Funcionários da Airbus iniciaram greve por tempo indeterminado na Espanha após rejeitarem proposta sobre salários e condições de trabalho
Milhares de funcionários da Airbus iniciaram na última terça-feira (25), uma greve por tempo indeterminado na Espanha após rejeitarem uma proposta da empresa sobre salários e condições de trabalho.
A paralisação ocorre em oito unidades da fabricante no país e sucede uma série de interrupções realizadas entre 1º e 23 de julho.
Segundo o comitê de greve, a mobilização passou a abranger períodos completos de 24 horas e não tem data prevista para terminar. Trabalhadores e representantes sindicais devem voltar à mesa de mediação nesta quinta-feira (27).
Adesão e impacto na produção
Os sindicatos disseram que aproximadamente 90% dos funcionários elegíveis participaram do primeiro dia completo de greve e que a paralisação já começou a reduzir o ritmo de produção. A Airbus não confirmou o índice de adesão nem informou se houve impacto na fabricação de aeronaves ou componentes.
A greve foi precedida por paralisações de três horas e assembleias realizadas em 24 de agosto. Na ocasião, os trabalhadores votaram pela continuidade da mobilização enquanto as negociações permanecessem abertas.
Na última quarta-feira (26), a Airbus apresentou uma nova proposta, mas a greve continuou.
Salários e condições de trabalho
O conflito envolve reajustes salariais, trabalho remoto, programação de férias, transporte de funcionários e a aplicação do chamado Bradford Factor, fórmula utilizada para avaliar a frequência e a duração das ausências de empregados.
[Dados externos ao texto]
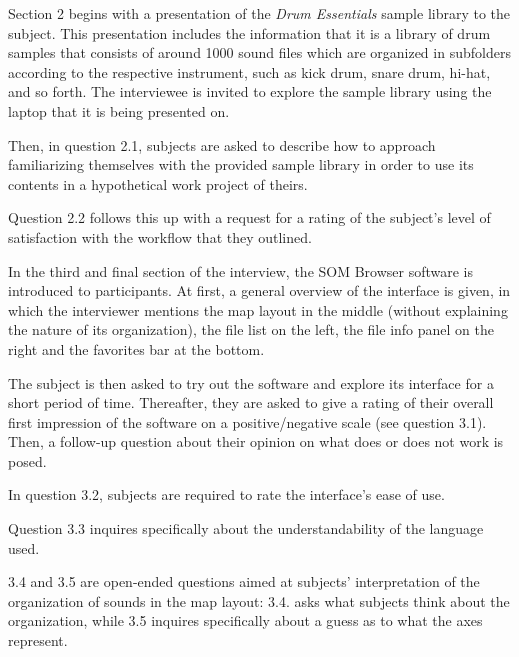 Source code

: \bigskip

Section 2 begins with a presentation of the \textit{Drum Essentials} sample
library to the subject. This presentation includes the information that it is a
library of drum samples that consists of around 1000 sound files which are
organized in subfolders according to the respective instrument, such as kick
drum, snare drum, hi-hat, and so forth. The interviewee is invited to explore
the sample library using the laptop that it is being presented on.

\par
Then, in
question 2.1, subjects are asked to describe how to approach familiarizing
themselves with the provided sample library in order to use its contents in a
hypothetical work project of theirs.

\par
Question 2.2 follows this up with a
request for a rating of the subject's level of satisfaction with the workflow
that they outlined.

\bigskip

In the third and final section of the interview, the SOM Browser software is
introduced to participants. At first, a general overview of the interface is
given, in which the interviewer mentions the map layout in the middle (without
explaining the nature of its organization), the file list on the left, the file
info panel on the right and the favorites bar at the bottom.

\par
The subject is
then asked to try out the software and explore its interface for a short period
of time. Thereafter, they are asked to give a rating of their overall first
impression of the software on a positive/negative scale (see question 3.1).
Then, a follow-up question about their opinion on what does or does not work is
posed.

\par
In question 3.2, subjects are required to rate the interface's ease of
use.

\par
Question 3.3 inquires specifically about the understandability of the
language used.

\par
3.4 and 3.5 are open-ended questions aimed at subjects'
interpretation of the organization of sounds in the map layout: 3.4. asks what
subjects think about the organization, while 3.5 inquires specifically about
a guess as to what the axes represent.

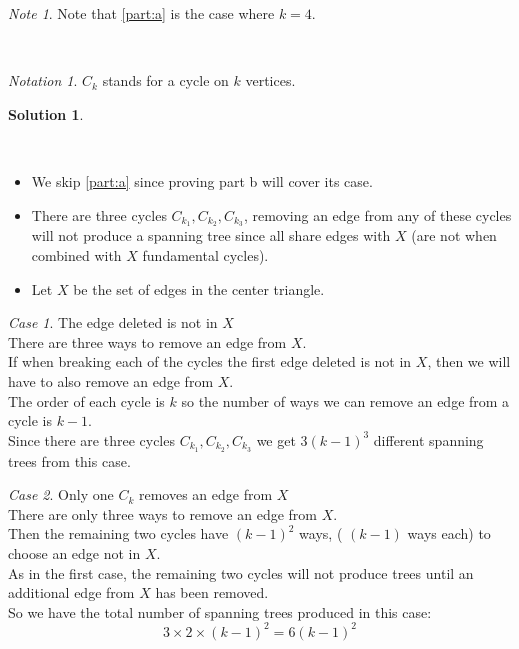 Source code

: \documentclass[10pt]{article}
\theoremstyle{plain}
\theoremstyle{definition}
\newtheorem*{sol}{Solution}
\theoremstyle{remark}
\newtheorem*{nt}{Note}
\newtheorem*{nota}{Notation}
\newtheorem*{case}{Case}
\begin{document}
\smallskip

\begin{nt}
\indent Note that \ref{part:a} is the case where $k = 4$.
\end{nt}
\\
\begin{nota}
\indent $C_k$ stands for a cycle on $k$ vertices.
\end{nota}

\medskip

\begin{sol}
\end{sol}

\\

\begin{itemize}
\item We skip \ref{part:a} since proving part b will cover its case.
\item There are three cycles $C_{k_{1}}, C_{k_{2}}, C_{k_{3}}$, removing an edge from any of these cycles will not produce a spanning tree since all share edges with $X$ (are not when combined with $X$ fundamental cycles).
\item Let $X$ be the set of edges in the center triangle.
\end{itemize}

\smallskip

\begin{case}{The edge deleted is not in $X$} \label{case:4} \\
There are three ways to remove an edge from $X$. \\
If when breaking each of the cycles the first edge deleted is not in $X$, then we will have to also remove an edge from $X$. \\
The order of each cycle is $k$ so the number of ways we can remove an edge from a cycle is $k - 1$. \\
Since there are three cycles $C_{k_{1}}, C_{k_{2}}, C_{k_{3}}$ we get $3(k - 1)^3$ different spanning trees from this case. \\
\end{case}

\smallskip

\begin{case}{Only one $C_k$ removes an edge from $X$} \label{case:5} \\
There are only three ways to remove an edge from $X$. \\
Then the remaining two cycles have $(k - 1)^2$ ways, ( $(k-1)$ ways each) to choose an edge not in $X$. \\
As in the first case, the remaining two cycles will not produce trees until an additional edge from $X$ has been removed. \\
So we have the total number of spanning trees produced in this case:
\[ 3 \times 2 \times (k - 1)^2 = 6(k -1)^2 \]
\end{case}
\end{document}
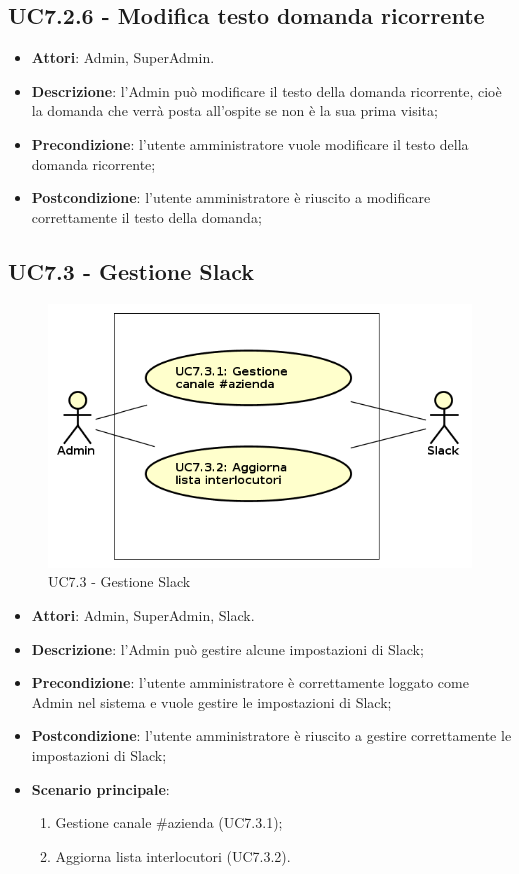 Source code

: \documentclass[../AnalisiDeiRequisiti.tex]{subfiles}
\begin{document}
\subsection{UC7.2.6 - Modifica testo domanda ricorrente} 
\label{sssec:UC7.2.6} 
\begin{itemize} 
\item \textbf{Attori}: Admin, SuperAdmin.
\item \textbf{Descrizione}: l'Admin può modificare il testo della domanda ricorrente, cioè la domanda che verrà posta all'ospite se non è la sua prima visita;
\item \textbf{Precondizione}: l'utente amministratore vuole modificare il testo della domanda ricorrente;
\item \textbf{Postcondizione}: l'utente amministratore è riuscito a modificare correttamente il testo della domanda;
\end{itemize} 
\subsection{UC7.3 - Gestione Slack} 
\label{sssec:UC7.3} 
\begin{figure}[!h]
	\centering
	\includegraphics[width=\textwidth]{UseCases/UC7_GestionePannelloAdmin/UC7_3_GestioneSlack/UC7_3_GestioneSlack.png}
	\caption{UC7.3 - Gestione Slack}
\end{figure}
\begin{itemize} 
\item \textbf{Attori}: Admin, SuperAdmin, Slack.
\item \textbf{Descrizione}: l'Admin può gestire alcune impostazioni di Slack;
\item \textbf{Precondizione}: l'utente amministratore è correttamente loggato come Admin nel sistema e vuole gestire le impostazioni di Slack;
\item \textbf{Postcondizione}: l'utente amministratore è riuscito a gestire correttamente le impostazioni di Slack;
\item \textbf{Scenario principale}: \begin{enumerate}\item Gestione canale \#azienda (UC7.3.1);\item Aggiorna lista interlocutori (UC7.3.2). 
 \end{enumerate}
\end{itemize} 
\end{document}
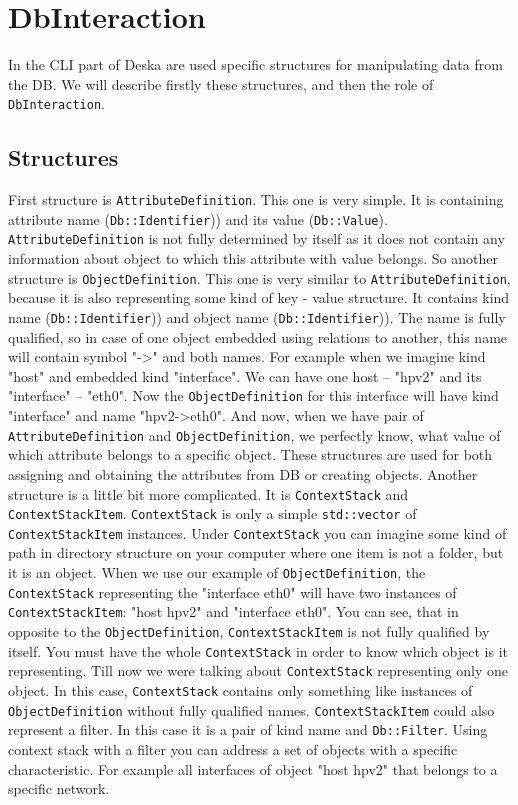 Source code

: \documentclass[deska]{subfiles}
\begin{document}
\section{DbInteraction}

In the CLI part of Deska are used specific structures for manipulating data from the DB. We will describe firstly 
these structures, and then the role of {\tt DbInteraction}.

\subsection{Structures}

First structure is {\tt AttributeDefinition}. This one is very simple. It is containing attribute name ({\tt Db::Identifier}))
and its value ({\tt Db::Value}). {\tt AttributeDefinition} is not fully determined by itself as it 
does not contain any information about object to which this attribute with value belongs. So another structure is {\tt ObjectDefinition}.
This one is very similar to {\tt AttributeDefinition}, because it is also representing some kind of 
key - value structure. It contains kind name ({\tt Db::Identifier})) and object name ({\tt Db::Identifier})). The name 
is fully qualified, so in case of one object embedded using relations to another, this name will contain symbol "->" 
and both names. For example when we imagine kind "host" and embedded kind "interface". We can have one host -- "hpv2" 
and its "interface" -- "eth0". Now the {\tt ObjectDefinition} for this interface will have kind "interface" and name 
"hpv2->eth0". And now, when we have pair of {\tt AttributeDefinition} and {\tt ObjectDefinition}, we perfectly know, 
what value of which attribute belongs to a specific object. These structures are used for both assigning and obtaining 
the attributes from DB or creating objects. Another structure is a little bit more complicated. It is {\tt ContextStack}
and {\tt ContextStackItem}. {\tt ContextStack} is only a simple {\tt std::vector} of {\tt ContextStackItem} instances.
Under {\tt ContextStack} you can imagine some kind of path in directory structure on your computer where one item is not
a folder, but it is an object. When we use our example of {\tt ObjectDefinition}, the {\tt ContextStack} representing
the "interface eth0" will have two instances of {\tt ContextStackItem}: "host hpv2" and "interface eth0". You can see,
that in opposite to the {\tt ObjectDefinition}, {\tt ContextStackItem} is not fully qualified by itself. You must have
the whole {\tt ContextStack} in order to know which object is it representing. Till now we were talking about
{\tt ContextStack} representing only one object. In this case, {\tt ContextStack} contains only something like
instances of {\tt ObjectDefinition} without fully qualified names. {\tt ContextStackItem} could also represent a filter.
In this case it is a pair of kind name and {\tt Db::Filter}. Using context stack with a filter you can address a set of
objects with a specific characteristic. For example all interfaces of object "host hpv2" that belongs to a specific
network.
\end{document}
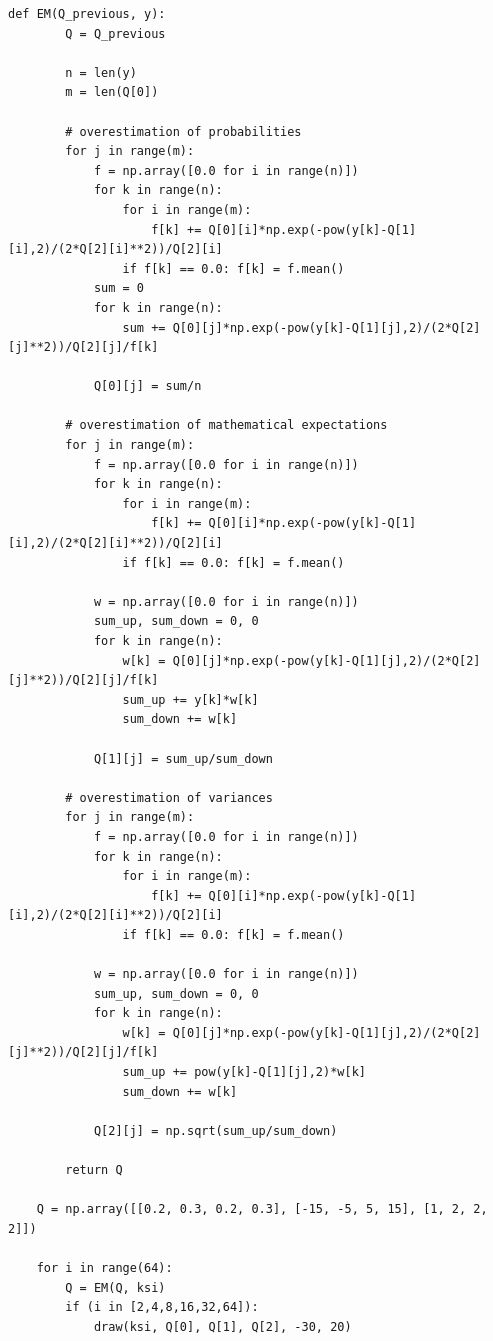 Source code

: \documentclass[a4paper,14pt]{extarticle} %
\numberwithin{equation}{section}
\begin{document}
\begin{lstlisting}[firstnumber=1, label = code: EM, caption = Узагальнена функція ЕМ-алгоритму]
    def EM(Q_previous, y):
        Q = Q_previous

        n = len(y)
        m = len(Q[0])

        # overestimation of probabilities
        for j in range(m):
            f = np.array([0.0 for i in range(n)])
            for k in range(n):
                for i in range(m):    
                    f[k] += Q[0][i]*np.exp(-pow(y[k]-Q[1][i],2)/(2*Q[2][i]**2))/Q[2][i]
                if f[k] == 0.0: f[k] = f.mean()
            sum = 0
            for k in range(n):
                sum += Q[0][j]*np.exp(-pow(y[k]-Q[1][j],2)/(2*Q[2][j]**2))/Q[2][j]/f[k]

            Q[0][j] = sum/n

        # overestimation of mathematical expectations
        for j in range(m):
            f = np.array([0.0 for i in range(n)])
            for k in range(n):
                for i in range(m):    
                    f[k] += Q[0][i]*np.exp(-pow(y[k]-Q[1][i],2)/(2*Q[2][i]**2))/Q[2][i]
                if f[k] == 0.0: f[k] = f.mean()
            
            w = np.array([0.0 for i in range(n)])
            sum_up, sum_down = 0, 0
            for k in range(n):
                w[k] = Q[0][j]*np.exp(-pow(y[k]-Q[1][j],2)/(2*Q[2][j]**2))/Q[2][j]/f[k]
                sum_up += y[k]*w[k]
                sum_down += w[k]

            Q[1][j] = sum_up/sum_down

        # overestimation of variances
        for j in range(m):
            f = np.array([0.0 for i in range(n)])
            for k in range(n):
                for i in range(m):    
                    f[k] += Q[0][i]*np.exp(-pow(y[k]-Q[1][i],2)/(2*Q[2][i]**2))/Q[2][i]
                if f[k] == 0.0: f[k] = f.mean()
            
            w = np.array([0.0 for i in range(n)])
            sum_up, sum_down = 0, 0
            for k in range(n):
                w[k] = Q[0][j]*np.exp(-pow(y[k]-Q[1][j],2)/(2*Q[2][j]**2))/Q[2][j]/f[k]
                sum_up += pow(y[k]-Q[1][j],2)*w[k]
                sum_down += w[k]

            Q[2][j] = np.sqrt(sum_up/sum_down)

        return Q

    Q = np.array([[0.2, 0.3, 0.2, 0.3], [-15, -5, 5, 15], [1, 2, 2, 2]])
    
    for i in range(64):
        Q = EM(Q, ksi)
        if (i in [2,4,8,16,32,64]):
            draw(ksi, Q[0], Q[1], Q[2], -30, 20)
\end{lstlisting}
\end{document}
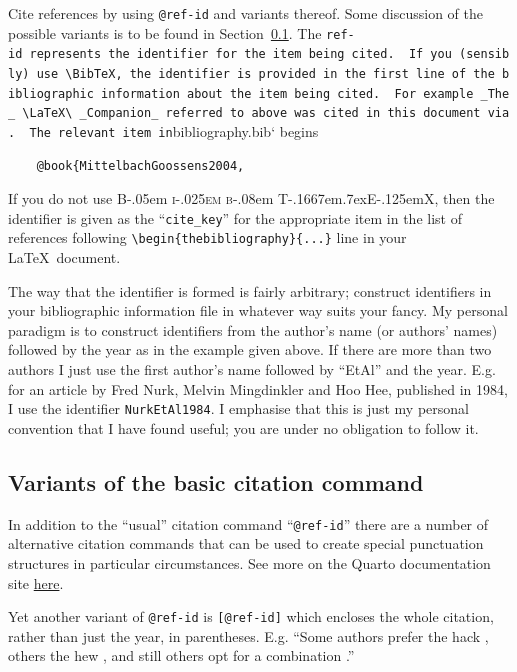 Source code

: \documentclass[
doublespace,
  times]{anzsauth}
\newcommand\BibTeX{{\rmfamily B\kern-.05em \textsc{i\kern-.025em b}\kern-.08em
T\kern-.1667em\lower.7ex\hbox{E}\kern-.125emX}}
\begin{document}
Cite references by using \texttt{@ref-id} and variants thereof. Some
discussion of the possible variants is to be found in
Section~\ref{sec-citeVar}. The
\texttt{ref-id\textasciigrave{}\textasciigrave{}\ represents\ the\ identifier\ for\ the\ item\ being\ cited.\ \ If\ you\ (sensibly)\ use\ \textbackslash{}BibTeX,\ the\ identifier\ is\ provided\ in\ the\ first\ line\ of\ the\ bibliographic\ information\ about\ the\ item\ being\ cited.\ \ For\ example\ \_The\_\ \textbackslash{}LaTeX\textbackslash{}\ \_Companion\_\ referred\ to\ above\ was\ cited\ in\ this\ document\ via}\citet{MittelbachGoossens2004}\texttt{.\ \ The\ relevant\ item\ in}bibliography.bib`
begins

\begin{verbatim}
    @book{MittelbachGoossens2004,
\end{verbatim}

If you do not use \BibTeX, then the identifier is given as the
``\texttt{cite\_key}'' for the appropriate item in the list of
references following
\texttt{\textbackslash{}begin\{thebibliography\}\{...\}} line in your
\LaTeX~document.

The way that the identifier is formed is fairly arbitrary; construct
identifiers in your bibliographic information file in whatever way suits
your fancy. My personal paradigm is to construct identifiers from the
author's name (or authors' names) followed by the year as in the example
given above. If there are more than two authors I just use the first
author's name followed by ``EtAl'' and the year. E.g. for an article by
Fred Nurk, Melvin Mingdinkler and Hoo Hee, published in 1984, I use the
identifier \texttt{NurkEtAl1984}. I emphasise that this is just my
personal convention that I have found useful; you are under no
obligation to follow it.

\subsection{Variants of the basic citation command}\label{sec-citeVar}

In addition to the ``usual'' citation command ``\texttt{@ref-id}'' there
are a number of alternative citation commands that can be used to create
special punctuation structures in particular circumstances. See more on
the Quarto documentation site
\href{https://quarto.org/docs/authoring/citations.html\#sec-citations}{here}.

Yet another variant of \texttt{@ref-id} is \texttt{{[}@ref-id{]}} which
encloses the whole citation, rather than just the year, in parentheses.
E.g. ``Some authors prefer the hack \citep{Cook1966}, others the hew
\citep{Moore1967}, and still others opt for a combination
\citep{CookMoore1968}.''
\end{document}
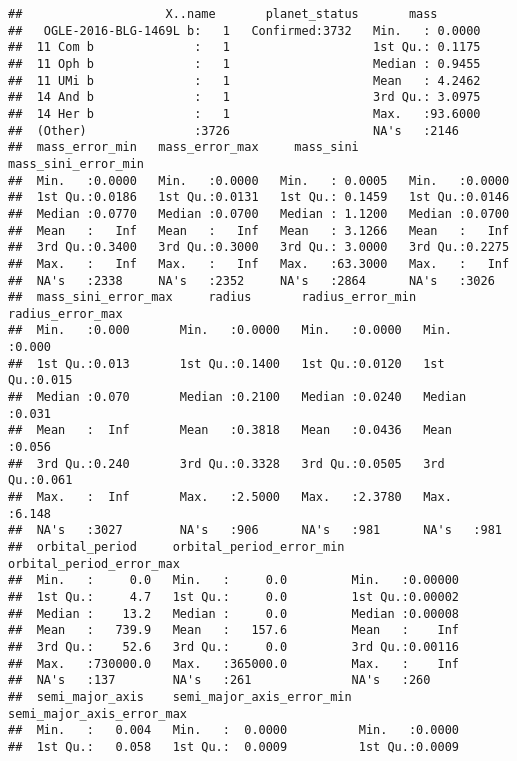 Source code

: \documentclass[]{article}
\begin{document}
\begin{verbatim}
##                    X..name       planet_status       mass        
##   OGLE-2016-BLG-1469L b:   1   Confirmed:3732   Min.   : 0.0000  
##  11 Com b              :   1                    1st Qu.: 0.1175  
##  11 Oph b              :   1                    Median : 0.9455  
##  11 UMi b              :   1                    Mean   : 4.2462  
##  14 And b              :   1                    3rd Qu.: 3.0975  
##  14 Her b              :   1                    Max.   :93.6000  
##  (Other)               :3726                    NA's   :2146     
##  mass_error_min   mass_error_max     mass_sini       mass_sini_error_min
##  Min.   :0.0000   Min.   :0.0000   Min.   : 0.0005   Min.   :0.0000     
##  1st Qu.:0.0186   1st Qu.:0.0131   1st Qu.: 0.1459   1st Qu.:0.0146     
##  Median :0.0770   Median :0.0700   Median : 1.1200   Median :0.0700     
##  Mean   :   Inf   Mean   :   Inf   Mean   : 3.1266   Mean   :   Inf     
##  3rd Qu.:0.3400   3rd Qu.:0.3000   3rd Qu.: 3.0000   3rd Qu.:0.2275     
##  Max.   :   Inf   Max.   :   Inf   Max.   :63.3000   Max.   :   Inf     
##  NA's   :2338     NA's   :2352     NA's   :2864      NA's   :3026       
##  mass_sini_error_max     radius       radius_error_min radius_error_max
##  Min.   :0.000       Min.   :0.0000   Min.   :0.0000   Min.   :0.000   
##  1st Qu.:0.013       1st Qu.:0.1400   1st Qu.:0.0120   1st Qu.:0.015   
##  Median :0.070       Median :0.2100   Median :0.0240   Median :0.031   
##  Mean   :  Inf       Mean   :0.3818   Mean   :0.0436   Mean   :0.056   
##  3rd Qu.:0.240       3rd Qu.:0.3328   3rd Qu.:0.0505   3rd Qu.:0.061   
##  Max.   :  Inf       Max.   :2.5000   Max.   :2.3780   Max.   :6.148   
##  NA's   :3027        NA's   :906      NA's   :981      NA's   :981     
##  orbital_period     orbital_period_error_min orbital_period_error_max
##  Min.   :     0.0   Min.   :     0.0         Min.   :0.00000         
##  1st Qu.:     4.7   1st Qu.:     0.0         1st Qu.:0.00002         
##  Median :    13.2   Median :     0.0         Median :0.00008         
##  Mean   :   739.9   Mean   :   157.6         Mean   :    Inf         
##  3rd Qu.:    52.6   3rd Qu.:     0.0         3rd Qu.:0.00116         
##  Max.   :730000.0   Max.   :365000.0         Max.   :    Inf         
##  NA's   :137        NA's   :261              NA's   :260             
##  semi_major_axis    semi_major_axis_error_min semi_major_axis_error_max
##  Min.   :   0.004   Min.   :  0.0000          Min.   :0.0000           
##  1st Qu.:   0.058   1st Qu.:  0.0009          1st Qu.:0.0009           

\end{verbatim}
\end{document}
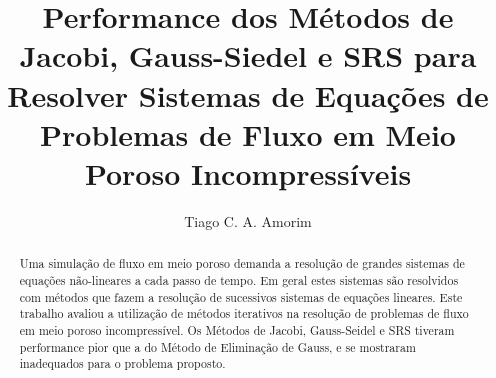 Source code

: \documentclass[final,5p]{elsarticle}
\numberwithin{equation}{section}
\begin{document}
\begin{frontmatter}



\title{Performance dos Métodos de Jacobi, Gauss-Siedel e SRS para Resolver Sistemas de Equações de Problemas de Fluxo em Meio Poroso Incompressíveis}


\author{Tiago C. A. Amorim}

\begin{abstract}

        Uma simulação de fluxo em meio poroso demanda a resolução de grandes sistemas de equações não-lineares a cada passo de tempo. Em geral estes sistemas são resolvidos com métodos que fazem a resolução de sucessivos sistemas de equações lineares. Este trabalho avaliou a utilização de métodos iterativos na resolução de problemas de fluxo em meio poroso incompressível. Os Métodos de Jacobi, Gauss-Seidel e SRS tiveram performance pior que a do Método de Eliminação de Gauss, e se mostraram inadequados para o problema proposto.


\end{abstract}
\end{frontmatter}
\end{document}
Os trabalhadores também reivindicam garantias formais de que mudanças organizacionais não resultarão em cortes de postos de trabalho ou deterioração das condições de trabalho. Entre os pontos citados estão alterações relacionadas às atividades espaciais da Airbus na Espanha.
Outro tema em negociação é a diferença na progressão salarial entre funcionários contratados mais recentemente e trabalhadores com maior tempo de serviço que exercem funções semelhantes.
Proposta da Airbus
Durante uma sessão de mediação na última sexta-feira (21), a Airbus apresentou uma proposta que previa aumentos salariais vinculados à inflação e um reajuste adicional destinado a recuperar poder de compra. O plano também contemplava a continuidade das negociações sobre outras condições de trabalho.
De acordo com documentos divulgados pelo comitê de greve, a empresa ofereceu ainda retirar um recurso judicial relacionado ao pagamento durante períodos de afastamento por doença e devolver valores anteriormente descontados dos funcionários.
A proposta não resultou em acordo. As assembleias realizadas três dias depois decidiram pela manutenção da greve por tempo indeterminado, mesmo com a continuidade das negociações diárias.
A Airbus na Espanha
A Airbus emprega aproximadamente 14.000 pessoas em oito localidades na Espanha. As operações abrangem aviação comercial, aviação militar, helicópteros e sistemas espaciais.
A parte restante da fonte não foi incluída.